1 Department of Psychology, Northeastern University.
2 Department of Psychiatry, Massachusetts General Hospital, Boston, Massachusetts.
Psychol Sci Public Interest. 2019 Jul;20(1):1-68. doi: 10.1177/1529100619832930.
It is commonly assumed that a person's emotional state can be readily inferred from his or her facial movements, typically called or . This assumption influences legal judgments, policy decisions, national security protocols, and educational practices; guides the diagnosis and treatment of psychiatric illness, as well as the development of commercial applications; and pervades everyday social interactions as well as research in other scientific fields such as artificial intelligence, neuroscience, and computer vision. In this article, we survey examples of this widespread assumption, which we refer to as the , and we then examine the scientific evidence that tests this view, focusing on the six most popular emotion categories used by consumers of emotion research: anger, disgust, fear, happiness, sadness, and surprise. The available scientific evidence suggests that people do sometimes smile when happy, frown when sad, scowl when angry, and so on, as proposed by the common view, more than what would be expected by chance. Yet how people communicate anger, disgust, fear, happiness, sadness, and surprise varies substantially across cultures, situations, and even across people within a single situation. Furthermore, similar configurations of facial movements variably express instances of more than one emotion category.

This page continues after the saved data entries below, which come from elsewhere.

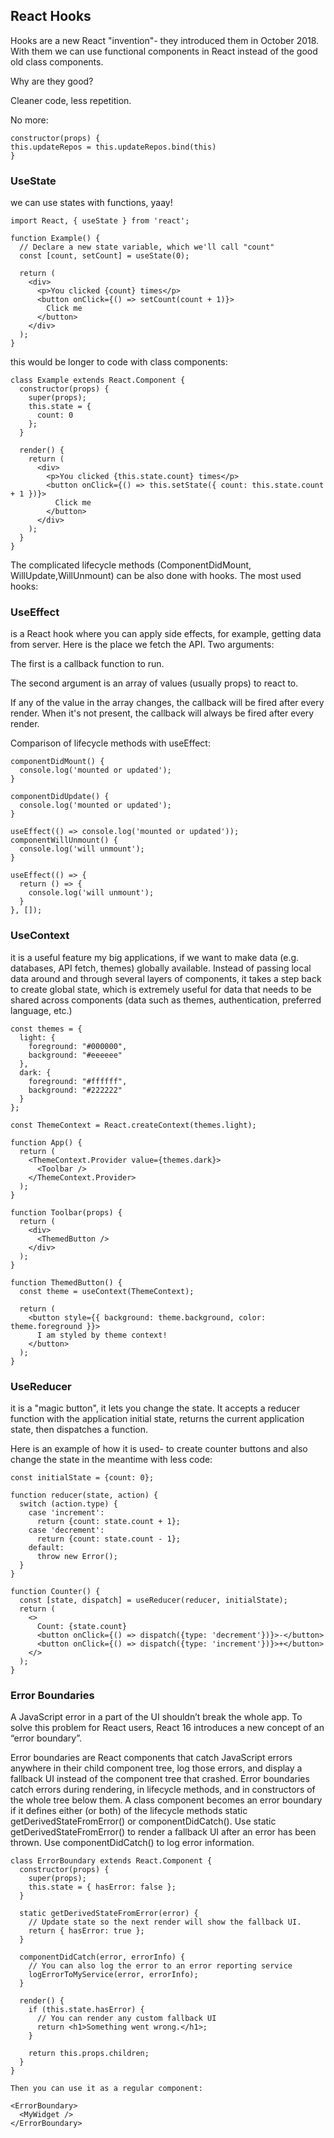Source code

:
## React Hooks
Hooks are a new React "invention"- they introduced them in October 2018. With them we can use functional components in React instead of the good old class components.

Why are they good?

Cleaner code, less repetition.

No more:

```
constructor(props) {
this.updateRepos = this.updateRepos.bind(this)
}
```

### UseState

we can use states with functions, yaay!
```
import React, { useState } from 'react';

function Example() {
  // Declare a new state variable, which we'll call "count"
  const [count, setCount] = useState(0);

  return (
    <div>
      <p>You clicked {count} times</p>
      <button onClick={() => setCount(count + 1)}>
        Click me
      </button>
    </div>
  );
}
```

this would be longer to code with class components:

```
class Example extends React.Component {
  constructor(props) {
    super(props);
    this.state = {
      count: 0
    };
  }

  render() {
    return (
      <div>
        <p>You clicked {this.state.count} times</p>
        <button onClick={() => this.setState({ count: this.state.count + 1 })}>
          Click me
        </button>
      </div>
    );
  }
}

```


The complicated lifecycle methods (ComponentDidMount, WillUpdate,WillUnmount) can be also done with hooks. The most used hooks:

### UseEffect

is a React hook where you can apply side effects, for example, getting data from server. Here is the place we fetch the API. Two arguments:

The first is a callback function to run.

The second argument is an array of values (usually props) to react to.

If any of the value in the array changes, the callback will be fired after every render. When it's not present, the callback will always be fired after every render.

Comparison of lifecycle methods with useEffect:

```
componentDidMount() {
  console.log('mounted or updated');
}

componentDidUpdate() {
  console.log('mounted or updated');
}

useEffect(() => console.log('mounted or updated'));
componentWillUnmount() {
  console.log('will unmount');
}

useEffect(() => {
  return () => {
    console.log('will unmount');
  }
}, []);
```


### UseContext

it is a useful feature my big applications, if we want to make data (e.g. databases, API fetch, themes) globally available. Instead of passing local data around and through several layers of components, it takes a step back to create global state, which is extremely useful for data that needs to be shared across components (data such as themes, authentication, preferred language, etc.)


```
const themes = {
  light: {
    foreground: "#000000",
    background: "#eeeeee"
  },
  dark: {
    foreground: "#ffffff",
    background: "#222222"
  }
};

const ThemeContext = React.createContext(themes.light);

function App() {
  return (
    <ThemeContext.Provider value={themes.dark}>
      <Toolbar />
    </ThemeContext.Provider>
  );
}

function Toolbar(props) {
  return (
    <div>
      <ThemedButton />
    </div>
  );
}

function ThemedButton() {
  const theme = useContext(ThemeContext);

  return (
    <button style={{ background: theme.background, color: theme.foreground }}>
      I am styled by theme context!
    </button>
  );
}
```


### UseReducer

it is a "magic button", it lets you change the state. It accepts a reducer function with the application initial state, returns the current application state, then dispatches a function.

Here is an example of how it is used- to create counter buttons and also change the state in the meantime with less code:

```
const initialState = {count: 0};

function reducer(state, action) {
  switch (action.type) {
    case 'increment':
      return {count: state.count + 1};
    case 'decrement':
      return {count: state.count - 1};
    default:
      throw new Error();
  }
}

function Counter() {
  const [state, dispatch] = useReducer(reducer, initialState);
  return (
    <>
      Count: {state.count}
      <button onClick={() => dispatch({type: 'decrement'})}>-</button>
      <button onClick={() => dispatch({type: 'increment'})}>+</button>
    </>
  );
}
```


###  Error Boundaries

A JavaScript error in a part of the UI shouldn’t break the whole app. To solve this problem for React users, React 16 introduces a new concept of an “error boundary”.

Error boundaries are React components that catch JavaScript errors anywhere in their child component tree, log those errors, and display a fallback UI instead of the component tree that crashed. Error boundaries catch errors during rendering, in lifecycle methods, and in constructors of the whole tree below them. A class component becomes an error boundary if it defines either (or both) of the lifecycle methods static getDerivedStateFromError() or componentDidCatch(). Use static getDerivedStateFromError() to render a fallback UI after an error has been thrown. Use componentDidCatch() to log error information.


```
class ErrorBoundary extends React.Component {
  constructor(props) {
    super(props);
    this.state = { hasError: false };
  }

  static getDerivedStateFromError(error) {
    // Update state so the next render will show the fallback UI.
    return { hasError: true };
  }

  componentDidCatch(error, errorInfo) {
    // You can also log the error to an error reporting service
    logErrorToMyService(error, errorInfo);
  }

  render() {
    if (this.state.hasError) {
      // You can render any custom fallback UI
      return <h1>Something went wrong.</h1>;
    }

    return this.props.children; 
  }
}
 
Then you can use it as a regular component:

<ErrorBoundary>
  <MyWidget />
</ErrorBoundary>


```
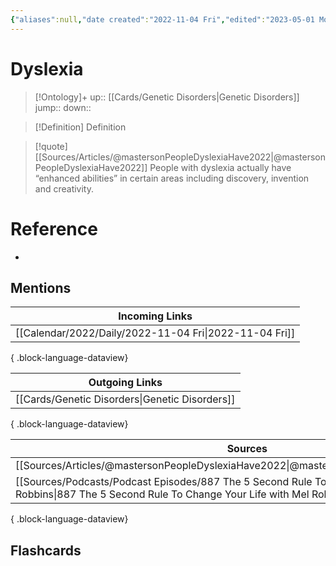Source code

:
 ```yaml
---
{"aliases":null,"date created":"2022-11-04 Fri","edited":"2023-05-01 Mon","dg-publish":true,"permalink":"/cards/dyslexia/","dgPassFrontmatter":true}
---
```


# Dyslexia

> [!Ontology]+
> up:: [[Cards/Genetic Disorders\|Genetic Disorders]]
> jump::
> down:: 

> [!Definition] Definition

> [!quote] [[Sources/Articles/@mastersonPeopleDyslexiaHave2022\|@mastersonPeopleDyslexiaHave2022]]
> People with dyslexia actually have “enhanced abilities” in certain areas including discovery, invention and creativity.

# Reference

- 

## Mentions

| Incoming Links                                            |
| --------------------------------------------------------- |
| [[Calendar/2022/Daily/2022-11-04 Fri\|2022-11-04 Fri]] |

{ .block-language-dataview}

| Outgoing Links                                    |
| ------------------------------------------------- |
| [[Cards/Genetic Disorders\|Genetic Disorders]] |

{ .block-language-dataview}

| Sources                                                                                                                                                         |
| --------------------------------------------------------------------------------------------------------------------------------------------------------------- |
| [[Sources/Articles/@mastersonPeopleDyslexiaHave2022\|@mastersonPeopleDyslexiaHave2022]]                                                                      |
| [[Sources/Podcasts/Podcast Episodes/887 The 5 Second Rule To Change Your Life with Mel Robbins\|887 The 5 Second Rule To Change Your Life with Mel Robbins]] |

{ .block-language-dataview}

## Flashcards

In fact, a given configuration of facial movements, such as a scowl, often communicates something other than an emotional state. Scientists agree that facial movements convey a range of information and are important for social communication, emotional or otherwise. But our review suggests an urgent need for research that examines how people move their faces to express emotions and other social information in the variety of contexts that make up everyday life, as well as careful study of the mechanisms by which people perceive instances of emotion in one another. We make specific research recommendations that will yield a more valid picture of how people move their faces to express emotions and how they infer emotional meaning from facial movements in situations of everyday life. This research is crucial to provide consumers of emotion research with the translational information they require.

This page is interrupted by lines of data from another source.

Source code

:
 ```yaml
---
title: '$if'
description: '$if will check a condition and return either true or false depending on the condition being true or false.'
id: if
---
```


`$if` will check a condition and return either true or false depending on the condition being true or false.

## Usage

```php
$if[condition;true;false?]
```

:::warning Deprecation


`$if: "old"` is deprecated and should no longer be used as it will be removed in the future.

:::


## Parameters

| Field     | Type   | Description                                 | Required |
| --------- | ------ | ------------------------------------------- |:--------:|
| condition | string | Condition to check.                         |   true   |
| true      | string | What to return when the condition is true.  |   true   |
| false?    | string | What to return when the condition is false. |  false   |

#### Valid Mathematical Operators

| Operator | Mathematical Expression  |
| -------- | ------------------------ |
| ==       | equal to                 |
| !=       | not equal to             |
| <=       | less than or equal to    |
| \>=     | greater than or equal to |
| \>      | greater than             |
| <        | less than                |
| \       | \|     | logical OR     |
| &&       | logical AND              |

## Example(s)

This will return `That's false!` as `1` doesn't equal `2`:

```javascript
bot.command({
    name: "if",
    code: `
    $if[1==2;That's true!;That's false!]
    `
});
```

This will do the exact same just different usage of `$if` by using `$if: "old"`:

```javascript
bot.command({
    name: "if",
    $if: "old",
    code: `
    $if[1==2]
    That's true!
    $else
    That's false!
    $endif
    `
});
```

人们通常认为,一个人的情绪状态可以从他或她的面部动作中轻易推断出来,这些面部动作通常被称为表情或面部表情。这种假设影响了法律判断、政策决策、国家安全协议和教育实践;指导精神疾病的诊断和治疗,以及商业应用的开发;并渗透到日常社交互动以及人工智能、神经科学和计算机视觉等其他科学领域的研究中。在本文中,我们调查了这种广泛存在的假设的例子,我们称之为表情识别假设,然后我们检查了检验这一观点的科学证据,重点关注情感研究消费者使用的六个最流行的情感类别:愤怒、厌恶、恐惧、幸福、悲伤和惊讶。现有的科学证据表明,人们在高兴时确实会微笑,在悲伤时会皱眉,在生气时会皱眉,等等,正如普遍观点所提出的那样,这比偶然情况下出现的可能性要大。然而,人们如何在不同的文化、情境,甚至在同一情境下的不同人群中交流愤怒、厌恶、恐惧、幸福、悲伤和惊讶,存在着很大的差异。此外,相似的面部运动配置也会表达出不止一种情绪类别。事实上,一种特定的面部运动配置,比如皱眉,通常传达的不是一种情绪状态。科学家们一致认为,面部运动传达了一系列信息,对于情感或其他社会交流都很重要。但我们的综述表明,迫切需要研究人们在构成日常生活的各种情境中如何通过面部运动来表达情绪和其他社会信息,以及仔细研究人们如何在彼此身上感知情绪的机制。我们提出了具体的研究建议,这些建议将更有效地描述人们如何通过面部运动来表达情绪,以及他们如何在日常生活情境中从面部运动中推断出情绪意义。这项研究对于为情感研究的消费者提供他们所需的转化信息至关重要。